The last few episodes of Nashville have revolved around a Rolling Stone feature profiling Rayna Jaymes. The story must have been pretty intense, as it incited Deacon and caused Rayna to reevaluate her life decisions. Since Nashville fans must be dying to know what exactly it contained, here are imagined excerpts from this controversial Rolling Stone piece.

“Excuse us,” Rayna Jaymes says, steering a distraught Juliette Barnes into a soundproof office with the composure of a paramedic. “I’ll be right back,” she shouts over her shoulder. “Don’t go anywhere.” And right before closing the door she flashes her arena smile.
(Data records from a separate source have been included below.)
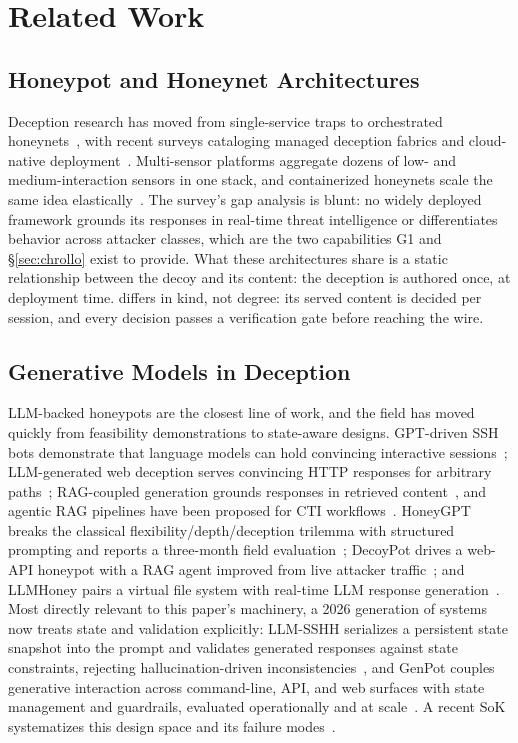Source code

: \section{Related Work}
\label{sec:related}

\subsection{Honeypot and Honeynet Architectures}
Deception research has moved from single-service traps to orchestrated
honeynets~\cite{spitzner2002}, with recent surveys cataloging managed
deception fabrics and cloud-native deployment~\cite{lopez2024}. Multi-sensor
platforms aggregate dozens of low- and medium-interaction sensors in one
stack, and containerized honeynets scale the same idea
elastically~\cite{t-pot2024}. The survey's gap analysis is blunt: no
widely deployed framework grounds its responses in real-time threat
intelligence or differentiates behavior across attacker classes, which
are the two capabilities G1 and \S\ref{sec:chrollo} exist to provide.
What these architectures share is a static
relationship between the decoy and its content: the deception is authored
once, at deployment time. \system differs in kind, not degree: its served
content is decided per session, and every decision passes a verification
gate before reaching the wire.

\subsection{Generative Models in Deception}
LLM-backed honeypots are the closest line of work, and the field has
moved quickly from feasibility demonstrations to state-aware designs.
GPT-driven SSH bots demonstrate that language models can hold convincing
interactive sessions~\cite{kouremetis2024}; LLM-generated web deception
serves convincing HTTP responses for arbitrary paths~\cite{galah2024};
RAG-coupled generation grounds responses in retrieved
content~\cite{qiao2025,sezgin2025decoypot}, and agentic RAG pipelines
have been proposed for CTI workflows~\cite{belmahjoub2025,gao2025}.
HoneyGPT breaks the classical flexibility/depth/deception trilemma with
structured prompting and reports a three-month field
evaluation~\cite{wang2026honeygpt}; DecoyPot drives a web-API honeypot
with a RAG agent improved from live attacker
traffic~\cite{sezgin2025decoypot}; and LLMHoney pairs a virtual file
system with real-time LLM response generation~\cite{malhotra2025llmhoney}.
Most directly relevant to this paper's machinery, a 2026 generation of
systems now treats state and validation explicitly: LLM-SSHH serializes a
persistent state snapshot into the prompt and validates generated
responses against state constraints, rejecting hallucination-driven
inconsistencies~\cite{li2026llmsshh}, and GenPot couples generative
interaction across command-line, API, and web surfaces with state
management and guardrails, evaluated operationally and at
scale~\cite{laragutierrez2026genpot}. A recent SoK systematizes this
design space and its failure modes~\cite{bridges2026}.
The loft space that houses Jaymes’ new label, Highway 65, is so new, most of the desk chairs haven’t been unpacked, but her artists already know to find her there during her 48-hours back in Nashville, on break from doing publicity for her latest single. And this is the distraction that has gotten Barnes so furious. Jaymes has apparently not gotten around to listening to her artist's new songs and Barnes is demanding to know why.

To say that nine-time Grammy Award-winner and six-time CMA Award-winner Jaymes spreads herself thin is an understatement. She is liquid. In addition to her new label and new single, she is planning a 500-person wedding to fellow country star Luke Wheeler. (Producer Liam McGuinnis describes her as, “not only dancing backwards in heels, but also spinning plates while riding a unicycle, while staying totally focused on the person in front of her.”)

Minutes after a calmer Barnes leaves, Jaymes gets a call from her daughter Daphne, asking to go to a friend’s house. “No, not even for an hour,” Jaymes says. “I’ll be home at two today.” Jaymes’ phone vibrates again with a call from her manager, Bucky Dawes. Then Wheeler, the wedding planner, and Dawes again. “I don’t even put my phone in my pocket anymore. Its attached to my hand.” It balances out the weight on her other hand — an engagement ring the size of an ice cube. “But I shift gears based on who I’m with: mom, artist, CEO.”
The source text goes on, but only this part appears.